== Experimental Emacs ==
Corwin's Emacs Blog

Using README.org

The last few months have been rough. Today I "finished up" one of a set of small "feel good" projects I have been doing to learn things and, you, know, feel better. Much quick project: org-git-hooks.

#more While admittedly tiny, it's nice to consolidate some code that I'd duplicated and fun, in that the 400 line ~README.org file contains all of the code, documentation, "build" configuration, and licensing.

Why Would You Do That?

I'm using the README.org structure some projects and I often forget to regenerate README.md from it when I commit.

I realize "I'm stuffing everything into a README.org file" may raise questions somewhat similar to those it purported to answer.

Let's talk about me, for a minute.

Writing More by Writing Less

Brevity is one of the things I most struggle with.

I am have some not-quite-trivial code (a "batch script" for Emacs, and some shell scripts to interface with githooks). Unfortunately, I wrote it quickly and it's turned out to be handy. I have copies in more than half-a-dozen projects, I think.

In happier news, peering across these different incarnations, I see only small variations. We might say the "existing feature surface" for my "problem domain" was small. Naturally, I added a feature.

Often my first pass at documentation is aspirational.

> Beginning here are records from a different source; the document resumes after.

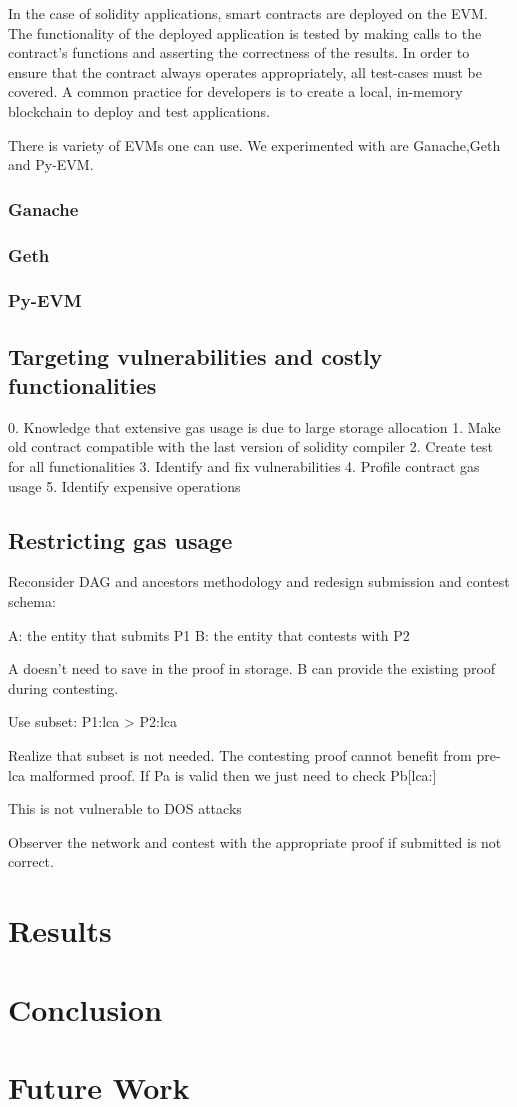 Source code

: \documentclass{article}
\begin{document}
In the case of solidity applications, smart contracts are deployed on the EVM. The functionality of the deployed application is tested by making calls to the contract's functions and asserting the correctness of the results. In order to ensure that the contract always operates appropriately, all test-cases must be covered. A common practice for developers is to create a local, in-memory blockchain to deploy and test applications.

There is variety of EVMs one can use. We experimented with are Ganache,Geth and Py-EVM.

\subsubsection{Ganache}
\subsubsection{Geth}
\subsubsection{Py-EVM}

\subsection{Targeting vulnerabilities and costly functionalities}

0. Knowledge that extensive gas usage is due to large storage allocation
1. Make old contract compatible with the last version of solidity compiler
2. Create test for all functionalities
3. Identify and fix vulnerabilities
4. Profile contract gas usage
5. Identify expensive operations

\subsection{Restricting gas usage}

Reconsider DAG and ancestors methodology and redesign submission and contest schema:

A: the entity that submits P1
B: the entity that contests with P2

A doesn't need to save in the proof in storage. B can provide the existing proof during contesting.

Use subset: P1{:lca} > P2{:lca}

Realize that subset is not needed. The contesting proof cannot benefit from pre-lca malformed proof. If Pa is valid then we just need to check Pb[lca:]

This is not vulnerable to DOS attacks

Observer the network and contest with the appropriate proof if submitted is not correct.

\section{Results}
\section{Conclusion}
\section{Future Work}
\end{document}

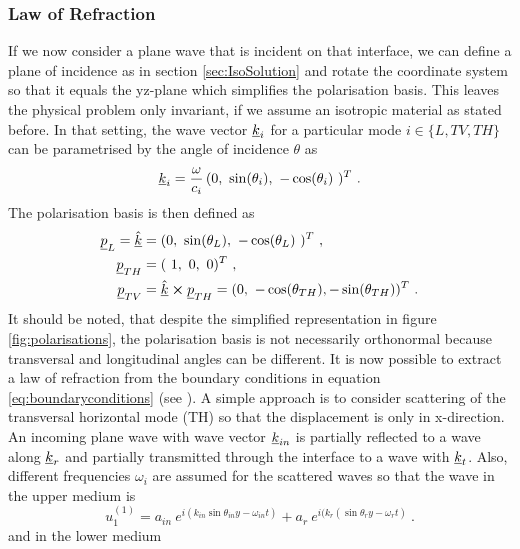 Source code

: \subsubsection{Law of Refraction} \label{sec:lawofrefr}
If we now consider a plane wave
that is incident on that interface, we can define a plane of incidence as in
section \ref{sec:IsoSolution} and rotate the
coordinate system so that it equals the yz-plane which simplifies the
polarisation basis. This leaves the physical problem only invariant, if we
assume an isotropic material as stated before.
In that setting, the wave vector $\underline{k}_i$ for a particular mode $i \in
    \{L,TV,TH\}$ can be parametrised by the angle of incidence $\theta$ as
\begin{equation} \label{eq:k_fromangle}
    \uline{k}_i = \frac{\omega}{c_i}\, ( 0,\ \sin(\theta_i),\ -\cos(\theta_i)\
    )^T \ .
\end{equation}
The polarisation basis is then defined as
\begin{align}
    \uline{p}_L = \uline{\hat{k}} & = ( 0,\ \sin(\theta_L),\ -\cos(\theta_L)\
    )^T \ ,
    \\
    \uline{p}_{TH}                & = (\ 1,\ 0,\ 0)^T \ ,
    \\
    \uline{p}_{TV}                & = \uline{\hat{k}} \cross \uline{p}_{TH}
    = ( 0,\ -\cos(\theta_{TH}), -\sin(\theta_{TH}))^T \ .
\end{align}
It should be noted, that despite the simplified representation in figure 
\ref{fig:polarisations}, the polarisation basis is not necessarily orthonormal
because transversal and longitudinal angles can be different.
It is now possible to extract a law of refraction from the boundary conditions
in equation \ref{eq:boundaryconditions} (see \cite[168ff]{achenbach1973wave}).
A simple approach is to consider
scattering of the transversal horizontal mode (TH) so that the displacement is
only in x-direction. An incoming plane wave with
wave vector $\underline{k}_{in}$ is partially reflected to a wave along
$\underline{k}_r$ and partially transmitted through the interface to a wave with
$\underline{k}_t$. Also, different frequencies $\omega_i$ are assumed for the
scattered waves so that the wave in the upper medium is
\begin{equation}
    u_1^{(1)} = a_{in}\
    e^{i( k_{in}\sin\theta_{in} y-\omega_{in} t)}
    + a_r\ e^{i( k_{r}(\sin\theta_{r} y -\omega_{r} t)} \ .
\end{equation}
and in the lower medium
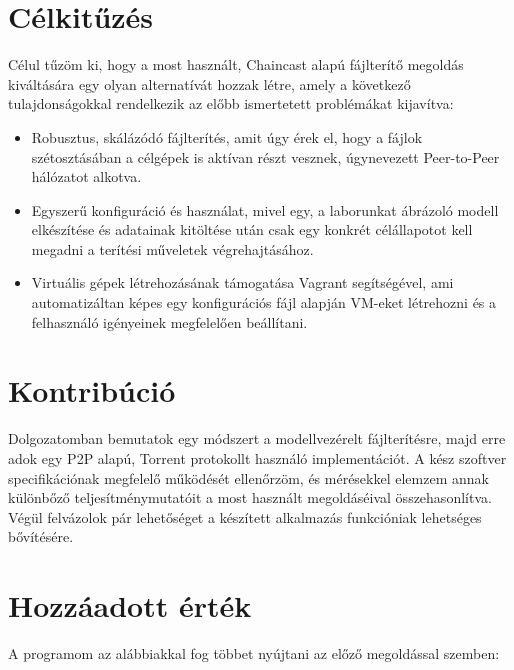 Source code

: \section{Célkitűzés}

Célul tűzöm ki, hogy a most használt, Chaincast alapú fájlterítő megoldás kiváltására egy olyan alternatívát hozzak létre, amely a következő tulajdonságokkal rendelkezik az előbb ismertetett problémákat kijavítva:

\begin{itemize}
  \item Robusztus, skálázódó fájlterítés, amit úgy érek el, hogy a fájlok szétosztásában a célgépek is aktívan részt vesznek, úgynevezett Peer-to-Peer\cite{p2pdef} hálózatot alkotva.
  \item Egyszerű konfiguráció és használat, mivel egy, a laborunkat ábrázoló modell elkészítése és adatainak kitöltése után csak egy konkrét célállapotot kell megadni a terítési műveletek végrehajtásához.
  \item Virtuális gépek létrehozásának támogatása Vagrant\cite{vagrant} segítségével, ami automatizáltan képes egy konfigurációs fájl alapján VM-eket létrehozni és a felhasználó igényeinek megfelelően beállítani.
\end{itemize}

\section{Kontribúció}
Dolgozatomban bemutatok egy módszert a modellvezérelt fájlterítésre, majd erre adok egy P2P alapú, Torrent protokollt használó implementációt. A kész szoftver specifikációnak megfelelő működését ellenőrzöm, és mérésekkel elemzem annak különbőző teljesítménymutatóit a most használt megoldáséival összehasonlítva. Végül felvázolok pár lehetőséget a készített alkalmazás funkcióniak lehetséges bővítésére.

\section{Hozzáadott érték}
A programom az alábbiakkal fog többet nyújtani az előző megoldással szemben:

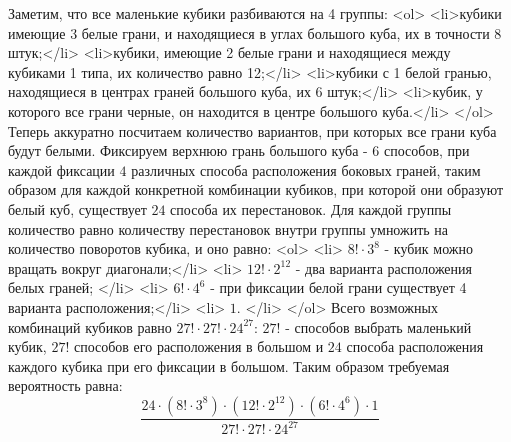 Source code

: Заметим, что все маленькие кубики разбиваются на 4 группы:
<ol>
 <li>кубики имеющие 3 белые грани, и находящиеся в углах большого куба, их в точности 8 штук;</li>
 <li>кубики, имеющие 2 белые грани и находящиеся между кубиками 1 типа, их количество равно 12;</li>
 <li>кубики с 1 белой гранью, находящиеся в центрах граней большого куба, их 6 штук;</li>
 <li>кубик, у которого все грани черные, он находится в центре большого куба.</li>
</ol>
Теперь аккуратно посчитаем количество вариантов, при которых все грани куба будут белыми. Фиксируем верхнюю грань большого куба - $6$ способов, при каждой фиксации $4$ различных способа расположения боковых граней, таким образом для каждой конкретной комбинации кубиков, при которой они образуют белый куб, существует $24$ способа их перестановок. Для каждой группы количество равно количеству перестановок внутри группы умножить на количество поворотов кубика, и оно равно:
<ol>
 <li> $8!\cdot3^8$ - кубик можно вращать вокруг диагонали;</li>
 <li> $12!\cdot2^{12}$ - два варианта расположения белых граней; </li>
 <li> $6!\cdot4^6$ - при фиксации белой грани существует 4 варианта расположения;</li>
 <li> $1$. </li>
</ol>
Всего возможных комбинаций кубиков равно $27!\cdot27!\cdot{24}^{27}$: $27!$ - способов выбрать маленький кубик, $27!$ способов его расположения в большом и $24$ способа расположения каждого кубика при его фиксации в большом.
Таким образом требуемая вероятность равна: $$\frac{24\cdot (8!\cdot3^8) \cdot (12!\cdot2^{12}) \cdot (6!\cdot4^6) \cdot 1}{27!\cdot27!\cdot{24}^{27}}$$
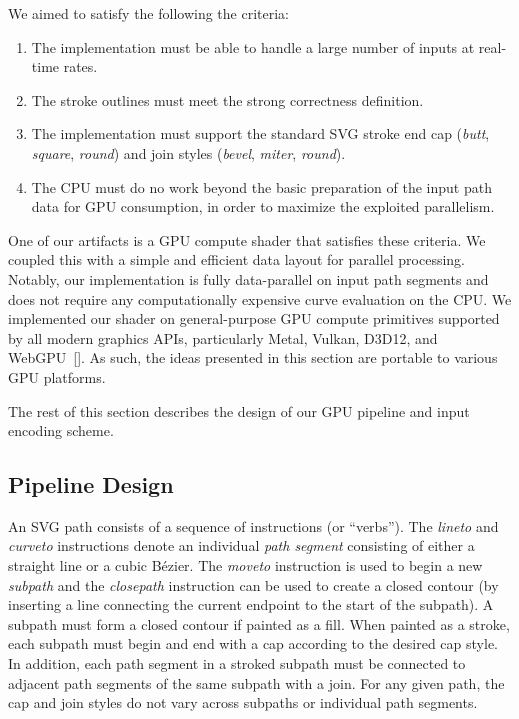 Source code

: \documentclass[sigconf, nonacm]{acmart}
\begin{document}
We aimed to satisfy the following the criteria:
\begin{enumerate}
  \item The implementation must be able to handle a large number of inputs at real-time rates. 
  \item The stroke outlines must meet the strong correctness definition.
  \item The implementation must support the standard SVG stroke end cap (\emph{butt}, \emph{square}, \emph{round}) and join styles (\emph{bevel}, \emph{miter}, \emph{round}).
  \item The CPU must do no work beyond the basic preparation of the input path data for GPU consumption, in order to maximize the exploited parallelism.
\end{enumerate}

One of our artifacts is a GPU compute shader that satisfies these criteria. We coupled this with a simple and efficient data layout for parallel processing. Notably, our implementation is fully data-parallel on input path segments and does not require any computationally expensive curve evaluation on the CPU. We implemented our shader on general-purpose GPU compute primitives supported by all modern graphics APIs, particularly Metal, Vulkan, D3D12, and WebGPU~[]. As such, the ideas presented in this section are portable to various GPU platforms.

The rest of this section describes the design of our GPU pipeline and input encoding scheme.

\subsection{Pipeline Design} \label{subsec:pipeline-design}

An SVG path consists of a sequence of instructions (or ``verbs''). The \emph{lineto} and \emph{curveto} instructions denote an individual \emph{path segment} consisting of either a straight line or a cubic Bézier. The \emph{moveto} instruction is used to begin a new \emph{subpath} and the \emph{closepath} instruction can be used to create a closed contour (by inserting a line connecting the current endpoint to the start of the subpath). A subpath must form a closed contour if painted as a fill. When painted as a stroke, each subpath must begin and end with a cap according to the desired cap style. In addition, each path segment in a stroked subpath must be connected to adjacent path segments of the same subpath with a join. For any given path, the cap and join styles do not vary across subpaths or individual path segments.
\end{document}
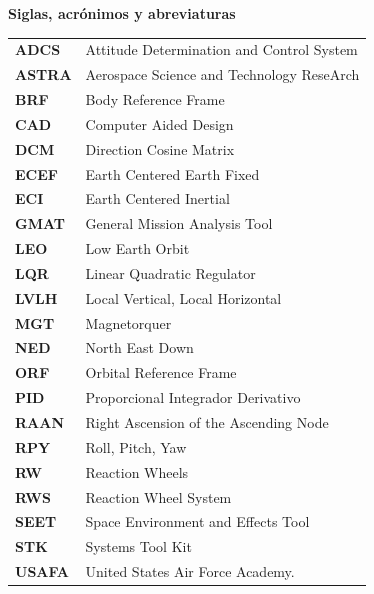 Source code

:     
    
    
\newpage
    \thispagestyle{empty}
    
    \renewcommand{\listfigurename}{\centerline{\normalfont\normalsize LISTA DE FIGURAS}}
    \listoffigures 
    
    
    
    
\newpage
    \thispagestyle{empty}
    
\begin{center}
    \textbf{Siglas, acrónimos y abreviaturas}    %
\end{center}

\begin{tabular}{m{2cm}p{10cm}}
    \textbf{ADCS}  & Attitude Determination and Control System   \\
    \textbf{ASTRA} & Aerospace   Science and Technology ReseArch \\
    \textbf{BRF}   & Body Reference Frame                        \\
    \textbf{CAD}   & Computer Aided Design                       \\
    \textbf{DCM}   & Direction Cosine Matrix                     \\
    \textbf{ECEF}  & Earth Centered Earth Fixed                  \\
    \textbf{ECI}   & Earth Centered Inertial                     \\
    \textbf{GMAT}  & General   Mission Analysis Tool             \\
    \textbf{LEO}   & Low Earth Orbit                             \\
    \textbf{LQR}   & Linear Quadratic Regulator                  \\
    \textbf{LVLH}  & Local Vertical, Local Horizontal            \\
    \textbf{MGT}   & Magnetorquer                                \\
    \textbf{NED}   & North East Down                             \\
    \textbf{ORF}   & Orbital Reference Frame                     \\
    \textbf{PID}   & Proporcional Integrador Derivativo          \\
    \textbf{RAAN}  & Right Ascension of the Ascending Node     \\
    \textbf{RPY}   & Roll, Pitch, Yaw                            \\
    \textbf{RW}    & Reaction Wheels                             \\
    \textbf{RWS}   & Reaction Wheel System                       \\
    \textbf{SEET}  & Space Environment and Effects Tool          \\
    \textbf{STK}   & Systems Tool Kit                            \\
    \textbf{USAFA} & United States Air Force   Academy.
\end{tabular}
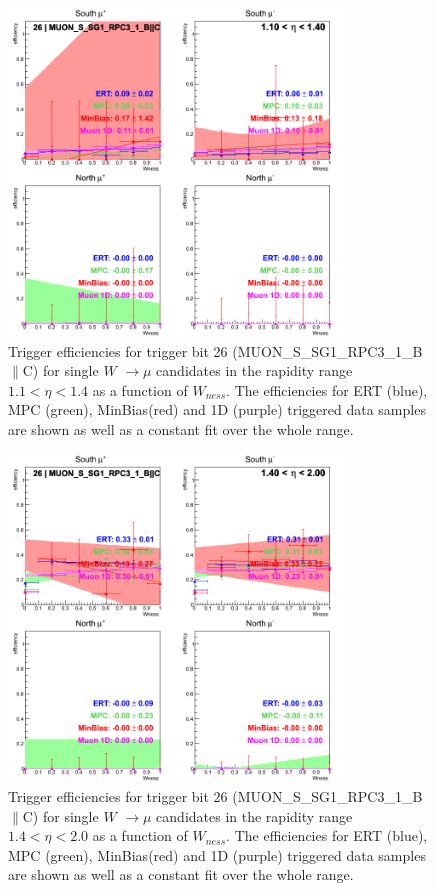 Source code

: \begin{figure}[ht]
\begin{center}
\includegraphics[width=0.8\textwidth]{./figures/run13_trigeffisn_eta0_trig26_lin.png}
\caption{\label{fig:run13_trigeffisn_eta0_nper0_trig26_lin} Trigger efficiencies for trigger bit 26 (MUON\_S\_SG1\_RPC3\_1\_B$\|$C) for single $W$ $\rightarrow \mu$ candidates in the rapidity range $ 1.1 < \eta < 1.4$ as a function of $W_{ness}$. The efficiencies for ERT (blue), MPC (green), MinBias(red) and 1D (purple) triggered data samples are shown as well as a constant fit over the whole range.}
\end{center}
\end{figure}
\clearpage
\begin{figure}[ht]
\begin{center}
\includegraphics[width=0.8\textwidth]{./figures/run13_trigeffisn_eta1_trig26_lin.png}
\caption{\label{fig:run13_trigeffisn_eta1_nper0_trig26_lin} Trigger efficiencies for trigger bit 26 (MUON\_S\_SG1\_RPC3\_1\_B$\|$C) for single $W$ $\rightarrow \mu$ candidates in the rapidity range $ 1.4 < \eta < 2.0$ as a function of $W_{ness}$. The efficiencies for ERT (blue), MPC (green), MinBias(red) and 1D (purple) triggered data samples are shown as well as a constant fit over the whole range.}
\end{center}
\end{figure}
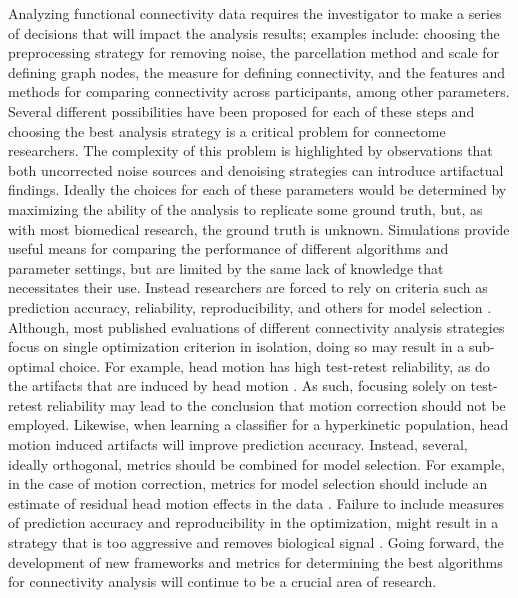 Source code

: \documentclass{bmcart}
\begin{document}
Analyzing functional connectivity data requires the investigator to make a series of decisions that will impact the analysis results; examples include: choosing the preprocessing strategy for removing noise, the parcellation method and scale for defining graph nodes, the measure for defining connectivity, and the features and methods for comparing connectivity across participants, among other parameters. Several different possibilities have been proposed for each of these steps and choosing the best analysis strategy is a critical problem for connectome researchers. The complexity of this problem is highlighted by observations that both uncorrected noise sources \cite{Birn2012, Power2012, VanDijk2012, yan2013comprehensive, satterthwaite2012impact} and denoising strategies \cite{Murphy2009, Saad2012} can introduce artifactual findings. Ideally the choices for each of these parameters would be determined by maximizing the ability of the analysis to replicate some ground truth, but, as with most biomedical research, the ground truth is unknown. Simulations provide useful means for comparing the performance of different algorithms and parameter settings, but are limited by the same lack of knowledge that necessitates their use. Instead researchers are forced to rely on criteria such as prediction accuracy, reliability, reproducibility, and others for model selection \cite{strother2006}. Although, most published evaluations of different connectivity analysis strategies focus on single optimization criterion in isolation, doing so may result in a sub-optimal choice. For example, head motion has high test-retest reliability, as do the artifacts that are induced by head motion \cite{yan2013comprehensive}. As such, focusing solely on test-retest reliability may lead to the conclusion that motion correction should not be employed. Likewise, when learning a classifier for a hyperkinetic population, head motion induced artifacts will improve prediction accuracy\cite{satterthwaite2012improved}. Instead, several, ideally orthogonal, metrics should be combined for model selection.  For example, in the case of motion correction, metrics for model selection should include an estimate of residual head motion effects in the data \cite{Power2012, VanDijk2012, yan2013comprehensive, satterthwaite2012impact}. Failure to include measures of prediction accuracy and reproducibility in the optimization, might result in a strategy that is too aggressive and removes biological signal \cite{laconte2003evaluation, strother2002quantitative}. Going forward, the development of new frameworks and metrics for determining the best algorithms for connectivity analysis will continue to be a crucial area of research. 
\end{document}
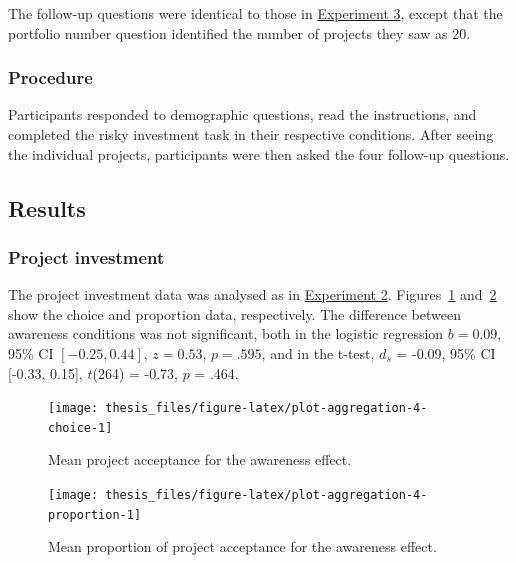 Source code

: \documentclass[a4paper, nobind, dvipsnames]{templates/ociamthesis}
\theoremstyle{definition}
\theoremstyle{definition}
\theoremstyle{definition}
\theoremstyle{definition}
\theoremstyle{remark}
\begin{document}
The follow-up questions were identical to those in
\protect\hyperlink{follow-up-aggregation-3}{Experiment 3}, except that the portfolio number
question identified the number of projects they saw as 20.

\hypertarget{procedure-7}{%
\subsubsection{Procedure}\label{procedure-7}}

Participants responded to demographic questions, read the instructions, and
completed the risky investment task in their respective conditions. After seeing
the individual projects, participants were then asked the four follow-up
questions.

\hypertarget{results-5}{%
\subsection{Results}\label{results-5}}

\hypertarget{project-investment-2}{%
\subsubsection{Project investment}\label{project-investment-2}}

The project investment data was analysed as in
\protect\hyperlink{results-aggregation-2}{Experiment 2}.
Figures~\ref{fig:plot-aggregation-4-choice}
and~\ref{fig:plot-aggregation-4-proportion} show the choice and proportion
data, respectively. The difference between
awareness conditions was not significant, both in the logistic regression
\(b = 0.09\), 95\% CI \([-0.25, 0.44]\), \(z = 0.53\), \(p = .595\), and in the t-test,
\(d_s\) = -0.09, 95\% CI {[}-0.33, 0.15{]}, \(t\)(264) = -0.73, \(p\) = .464.



\begin{figure}
\texttt{[image: thesis\_files/figure-latex/plot-aggregation-4-choice-1]} \caption{Mean project acceptance for the awareness effect.}\label{fig:plot-aggregation-4-choice}
\end{figure}



\begin{figure}
\texttt{[image: thesis\_files/figure-latex/plot-aggregation-4-proportion-1]} \caption{Mean proportion of project acceptance for the awareness effect.}\label{fig:plot-aggregation-4-proportion}
\end{figure}
\end{document}

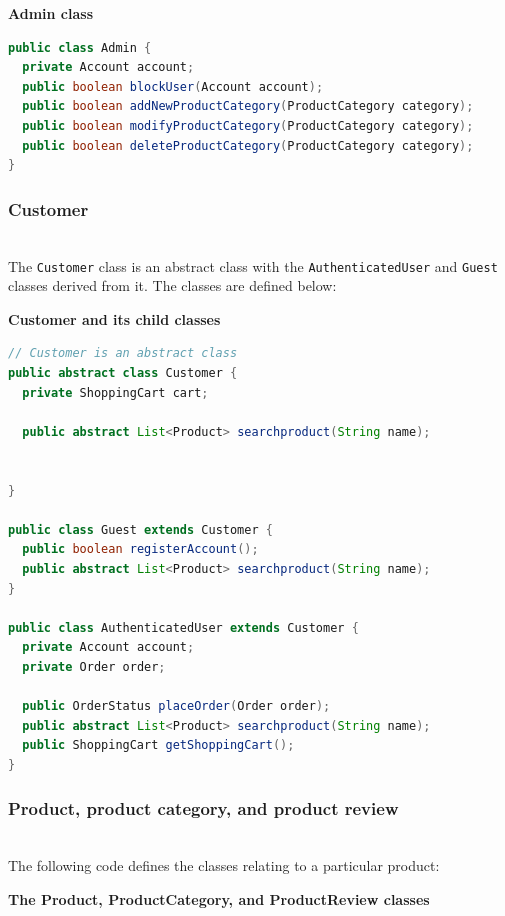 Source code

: \textbf{Admin class}

\begin{lstlisting}[language=Java]
public class Admin {
  private Account account;
  public boolean blockUser(Account account);
  public boolean addNewProductCategory(ProductCategory category);
  public boolean modifyProductCategory(ProductCategory category);
  public boolean deleteProductCategory(ProductCategory category);
}
\end{lstlisting}

\subsubsection{Customer}\label{KcbwE9F21HX5kQsBlPvQF}
\\
The \texttt{Customer} class is an abstract class with the \texttt{AuthenticatedUser} and \texttt{Guest} classes derived from it. The classes are defined below:

\textbf{Customer and its child classes}

\begin{lstlisting}[language=Java]
// Customer is an abstract class
public abstract class Customer {
  private ShoppingCart cart;
  
  public abstract List<Product> searchproduct(String name);
  
  
}

public class Guest extends Customer {
  public boolean registerAccount();
  public abstract List<Product> searchproduct(String name);
}

public class AuthenticatedUser extends Customer {
  private Account account;
  private Order order;
  
  public OrderStatus placeOrder(Order order);
  public abstract List<Product> searchproduct(String name);
  public ShoppingCart getShoppingCart();
}
\end{lstlisting}

\subsubsection{Product, product category, and product review}\label{BVr3iVSKEF-uu4yWhpAAa}
\\
The following code defines the classes relating to a particular product:

\textbf{The Product, ProductCategory, and ProductReview classes}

As I started picking my favorite versions of each program and flowing them together in between source blocks, I was thinking. I wondered:

  • How to "consolidate" the edits from the different projects using these scripts?

  • How I would integrate the "stand-alone feature" into each of the projects?

  • How much of this will I really do, and when?

Fairly quickly I had my README.org caught up with what was already done, and filled with notes on what I wanted. The file now lead with some "for company documentation", authoritative sounding wild guesses at the final design. After this was the actual program sources, and finally the licensing boilerplate.

At this point there really wasn't any duplicated language. There was a little repetitiveness in code, but I wasn't concerned: it was hastily written and about to get some thoughtful edits.

As I begin my edits I was already drifting from the documentation I'd sketched at the top of the README. I'd initially planned to start by adding environment variables directly into the post-commit script. The initial directions were to edit that file.

Between writing those directions and starting to update code, however, I'd hit upon the .env file and realized it at once for the better approach. Not only would edits directly to the programs be unnecessary, it's more intuitive and also more flexible. Projects often have other means to create shell/environment variables; they seem well "socialized" vs shell script more generally.

Eventually my .env was creating variables. The post-commit script "sourced" (loaded the variable defined by) it. The "build.el" emacs batch scripts was similarly updated. Repetition and hard-coded filenames were gone. It was time to bring the "narrative" parts of the README back into step with what I'd coded.